Por eso, mi hijito. Sin tener en cuenta lo urgente de tu caso, un doctor debe siempre expedir un comprobante, para lo que se ofrezca. Le recomendé entonces que, mínimo, llevara la receta. Extrañamente, tampoco le dieron. Y terminó diciendo: “¡Hasta se me hizo raro que no me dieran nada!”
No. Pues a mí no se me hace tan raro. Porque, como se lo señalé a Ubaldo de manera puntual, tuve tiempo de ver en las fotos del Facebook de su novia, que su servidora dudaba mucho que en la playa de Nuevo Vallarta hubiera consultorios que dieran comprobantes médicos para los profesores o las escuelas. Pero que lo que sí se me hacía muy raro era que, teniendo influenza, hubiera estado posando muy saludable en todas las fotos, muy en traje de baño, y muy sin cubrebocas. Después deseé que ojalá se hubiera divertido y que, también ojalá, no hubiera contagiado a Sarita, su novia, pues los veía muy cerquita…
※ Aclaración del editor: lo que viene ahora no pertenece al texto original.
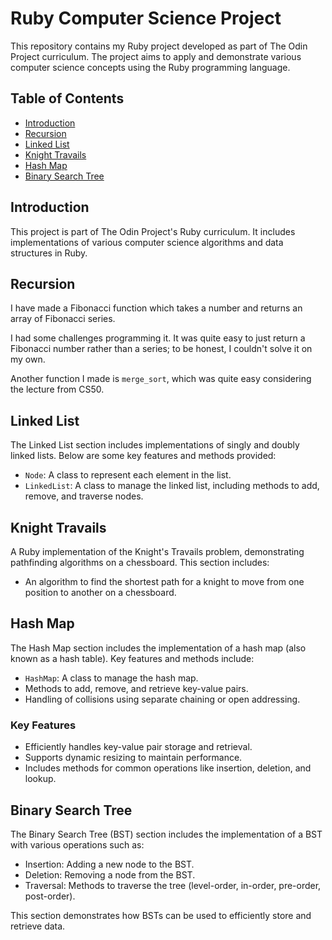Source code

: # Ruby Computer Science Project

This repository contains my Ruby project developed as part of The Odin Project curriculum. The project aims to apply and demonstrate various computer science concepts using the Ruby programming language.

## Table of Contents

- [Introduction](#introduction)
- [Recursion](#recursion)
- [Linked List](#linked-list)
- [Knight Travails](#knight-travails)
- [Hash Map](#hash-map)
- [Binary Search Tree](#binary-search-tree)

## Introduction

This project is part of The Odin Project's Ruby curriculum. It includes implementations of various computer science algorithms and data structures in Ruby.

## Recursion

I have made a Fibonacci function which takes a number and returns an array of Fibonacci series.

I had some challenges programming it. It was quite easy to just return a Fibonacci number rather than a series; to be honest, I couldn't solve it on my own.

Another function I made is `merge_sort`, which was quite easy considering the lecture from CS50.

## Linked List

The Linked List section includes implementations of singly and doubly linked lists. Below are some key features and methods provided:

- `Node`: A class to represent each element in the list.
- `LinkedList`: A class to manage the linked list, including methods to add, remove, and traverse nodes.


## Knight Travails

A Ruby implementation of the Knight's Travails problem, demonstrating pathfinding algorithms on a chessboard. This section includes:

- An algorithm to find the shortest path for a knight to move from one position to another on a chessboard.


## Hash Map

The Hash Map section includes the implementation of a hash map (also known as a hash table). Key features and methods include:

- `HashMap`: A class to manage the hash map.
- Methods to add, remove, and retrieve key-value pairs.
- Handling of collisions using separate chaining or open addressing.

### Key Features

- Efficiently handles key-value pair storage and retrieval.
- Supports dynamic resizing to maintain performance.
- Includes methods for common operations like insertion, deletion, and lookup.


## Binary Search Tree

The Binary Search Tree (BST) section includes the implementation of a BST with various operations such as:

- Insertion: Adding a new node to the BST.
- Deletion: Removing a node from the BST.
- Traversal: Methods to traverse the tree (level-order, in-order, pre-order, post-order).

This section demonstrates how BSTs can be used to efficiently store and retrieve data.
Dicho esto, pareció que le dio influenza de verdad: le entraron los calores, le entraron los temblores, y le entraron las flojedades intestinales.
Reprobó. Quiso negociar. Ya no era posible.
Los mentirosos que juegan con la confianza de los demás no tienen cara para ponerse a negociar, mucho menos después de que los cachan en la mentira.
Está de más decir que no volví a confiar en Ubaldo. Por lo menos por un buen tiempo.
Para que lo sepas, antes de comenzar el siguiente semestre, Ubaldo sí se enfermó de influenza de a deveras. Pero igual que a los aldeanos con Pedro, sus profesores le creímos las primeras veces y hasta le dimos oportunidades que no se merecía. La última, ya no.
Esta travesura de Ubaldo, aunque fue tremendamente incómoda para todos los relacionados con su educación, pero para él primordialmente, podría no traer consecuencias de gran magnitud. Excepto por el hecho de que Ubaldo se convirtió en una persona que no era de fiar. Incluido el hecho de que al mocoso por mucho tiempo lo persiguió la deshonestidad de este episodio, y que para sus profesores fue imposible volver a confiar ciegamente en otro alumno. Por lo menos en aquellos sin comprobantes de por medio.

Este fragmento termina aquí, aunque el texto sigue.